• EXERCISE REQUIREMENTS
Every entry is to be copied exactly as written, and the pictures are to be skipped.

(Stored data)
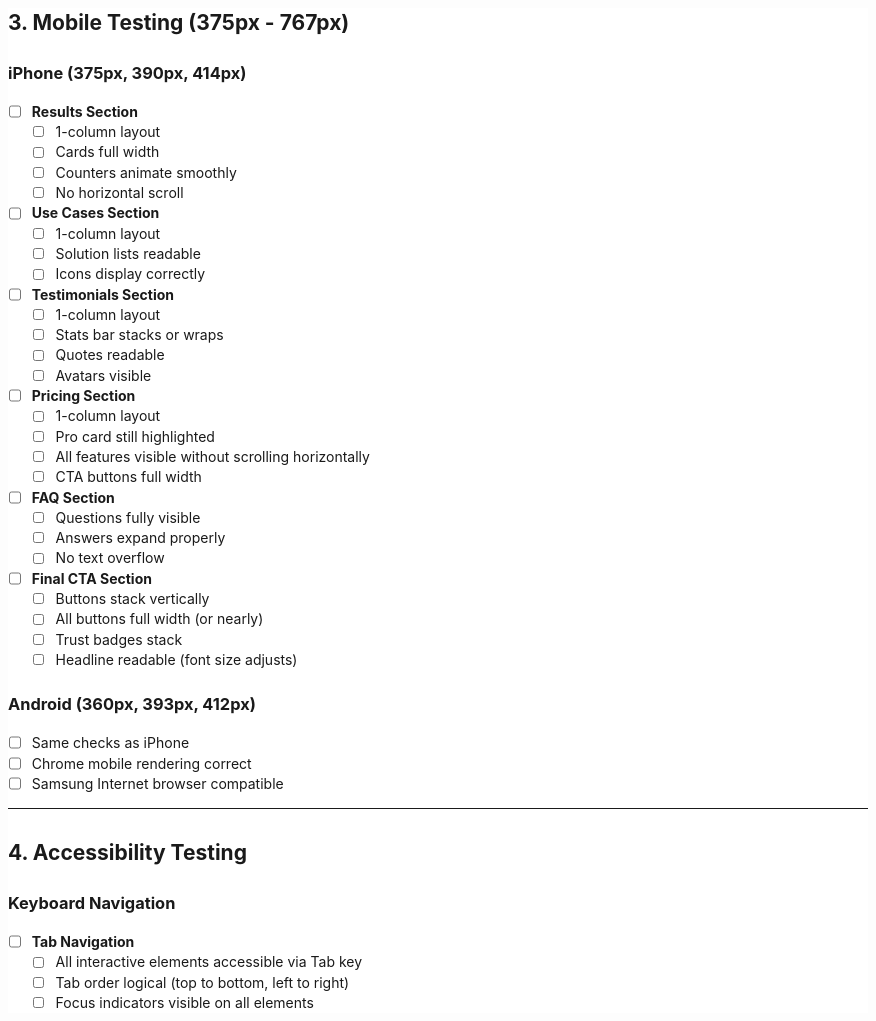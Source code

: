 
## 3. Mobile Testing (375px - 767px)

### iPhone (375px, 390px, 414px)
- [ ] **Results Section**
  - [ ] 1-column layout
  - [ ] Cards full width
  - [ ] Counters animate smoothly
  - [ ] No horizontal scroll

- [ ] **Use Cases Section**
  - [ ] 1-column layout
  - [ ] Solution lists readable
  - [ ] Icons display correctly

- [ ] **Testimonials Section**
  - [ ] 1-column layout
  - [ ] Stats bar stacks or wraps
  - [ ] Quotes readable
  - [ ] Avatars visible

- [ ] **Pricing Section**
  - [ ] 1-column layout
  - [ ] Pro card still highlighted
  - [ ] All features visible without scrolling horizontally
  - [ ] CTA buttons full width

- [ ] **FAQ Section**
  - [ ] Questions fully visible
  - [ ] Answers expand properly
  - [ ] No text overflow

- [ ] **Final CTA Section**
  - [ ] Buttons stack vertically
  - [ ] All buttons full width (or nearly)
  - [ ] Trust badges stack
  - [ ] Headline readable (font size adjusts)

### Android (360px, 393px, 412px)
- [ ] Same checks as iPhone
- [ ] Chrome mobile rendering correct
- [ ] Samsung Internet browser compatible

---

## 4. Accessibility Testing

### Keyboard Navigation
- [ ] **Tab Navigation**
  - [ ] All interactive elements accessible via Tab key
  - [ ] Tab order logical (top to bottom, left to right)
  - [ ] Focus indicators visible on all elements
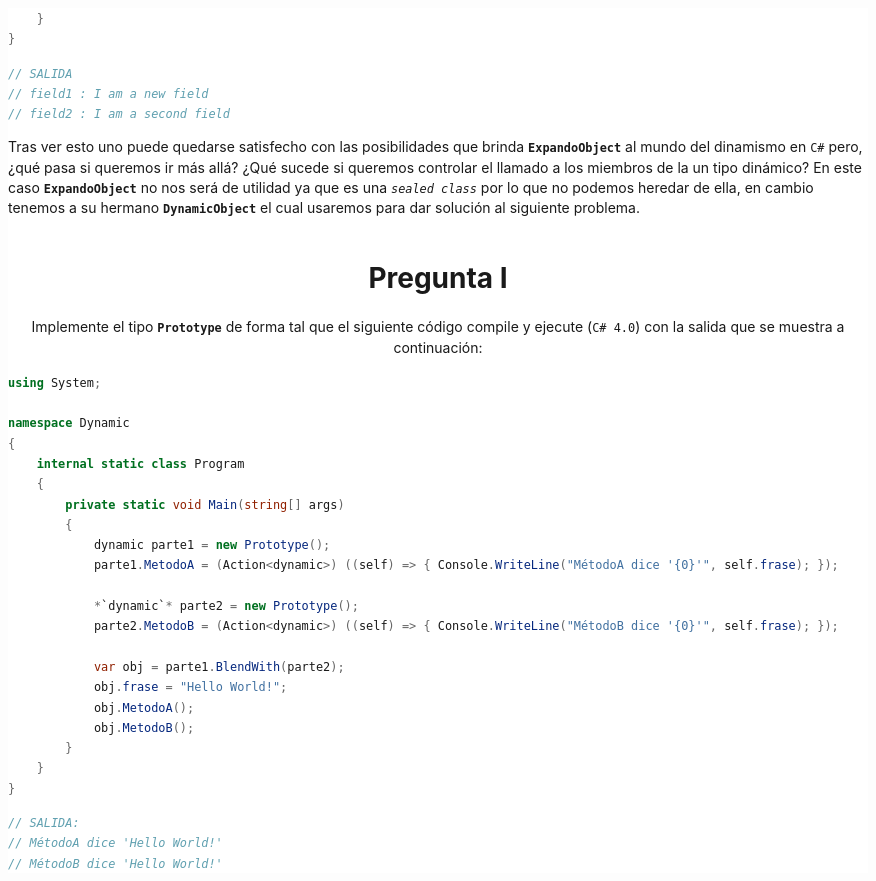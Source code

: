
 ```csharp
    }
}
```

```csharp
// SALIDA
// field1 : I am a new field
// field2 : I am a second field
```

Tras ver esto uno puede quedarse satisfecho con las posibilidades que brinda **`ExpandoObject`** al mundo del dinamismo en `C#` pero, ¿qué pasa si queremos ir más allá? ¿Qué sucede si queremos controlar el llamado a los miembros de la un tipo dinámico? En este caso **`ExpandoObject`** no nos será de utilidad ya que es una *`sealed class`* por lo que no podemos heredar de ella, en cambio tenemos a su hermano **`DynamicObject`** el cual usaremos para dar solución al siguiente problema.

<center>

# Pregunta I

Implemente el tipo **`Prototype`** de forma tal que el siguiente código compile y ejecute (`C# 4.0`) con la salida que se muestra a continuación:

</center>

```csharp
using System;

namespace Dynamic
{
    internal static class Program
    {
        private static void Main(string[] args)
        {
            dynamic parte1 = new Prototype();
            parte1.MetodoA = (Action<dynamic>) ((self) => { Console.WriteLine("MétodoA dice '{0}'", self.frase); });

            *`dynamic`* parte2 = new Prototype();
            parte2.MetodoB = (Action<dynamic>) ((self) => { Console.WriteLine("MétodoB dice '{0}'", self.frase); });

            var obj = parte1.BlendWith(parte2);
            obj.frase = "Hello World!";
            obj.MetodoA();
            obj.MetodoB();
        }
    }
}
```

```csharp
// SALIDA:
// MétodoA dice 'Hello World!'
// MétodoB dice 'Hello World!'
```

• EXPECTED OUTPUT
Source code

: 
## 3. Mobile Testing (375px - 767px)

### iPhone (375px, 390px, 414px)
- [ ] **Results Section**
  - [ ] 1-column layout
  - [ ] Cards full width
  - [ ] Counters animate smoothly
  - [ ] No horizontal scroll

- [ ] **Use Cases Section**
  - [ ] 1-column layout
  - [ ] Solution lists readable
  - [ ] Icons display correctly

- [ ] **Testimonials Section**
  - [ ] 1-column layout
  - [ ] Stats bar stacks or wraps
  - [ ] Quotes readable
  - [ ] Avatars visible

- [ ] **Pricing Section**
  - [ ] 1-column layout
  - [ ] Pro card still highlighted
  - [ ] All features visible without scrolling horizontally
  - [ ] CTA buttons full width

- [ ] **FAQ Section**
  - [ ] Questions fully visible
  - [ ] Answers expand properly
  - [ ] No text overflow

- [ ] **Final CTA Section**
  - [ ] Buttons stack vertically
  - [ ] All buttons full width (or nearly)
  - [ ] Trust badges stack
  - [ ] Headline readable (font size adjusts)

### Android (360px, 393px, 412px)
- [ ] Same checks as iPhone
- [ ] Chrome mobile rendering correct
- [ ] Samsung Internet browser compatible

---

## 4. Accessibility Testing

### Keyboard Navigation
- [ ] **Tab Navigation**
  - [ ] All interactive elements accessible via Tab key
  - [ ] Tab order logical (top to bottom, left to right)
  - [ ] Focus indicators visible on all elements
Source code

:
 ```csharp
    }
}
```

```csharp
// SALIDA
// field1 : I am a new field
// field2 : I am a second field
```

Tras ver esto uno puede quedarse satisfecho con las posibilidades que brinda **`ExpandoObject`** al mundo del dinamismo en `C#` pero, ¿qué pasa si queremos ir más allá? ¿Qué sucede si queremos controlar el llamado a los miembros de la un tipo dinámico? En este caso **`ExpandoObject`** no nos será de utilidad ya que es una *`sealed class`* por lo que no podemos heredar de ella, en cambio tenemos a su hermano **`DynamicObject`** el cual usaremos para dar solución al siguiente problema.

<center>

# Pregunta I

Implemente el tipo **`Prototype`** de forma tal que el siguiente código compile y ejecute (`C# 4.0`) con la salida que se muestra a continuación:

</center>

```csharp
using System;

namespace Dynamic
{
    internal static class Program
    {
        private static void Main(string[] args)
        {
            dynamic parte1 = new Prototype();
            parte1.MetodoA = (Action<dynamic>) ((self) => { Console.WriteLine("MétodoA dice '{0}'", self.frase); });

            *`dynamic`* parte2 = new Prototype();
            parte2.MetodoB = (Action<dynamic>) ((self) => { Console.WriteLine("MétodoB dice '{0}'", self.frase); });

            var obj = parte1.BlendWith(parte2);
            obj.frase = "Hello World!";
            obj.MetodoA();
            obj.MetodoB();
        }
    }
}
```

```csharp
// SALIDA:
// MétodoA dice 'Hello World!'
// MétodoB dice 'Hello World!'
```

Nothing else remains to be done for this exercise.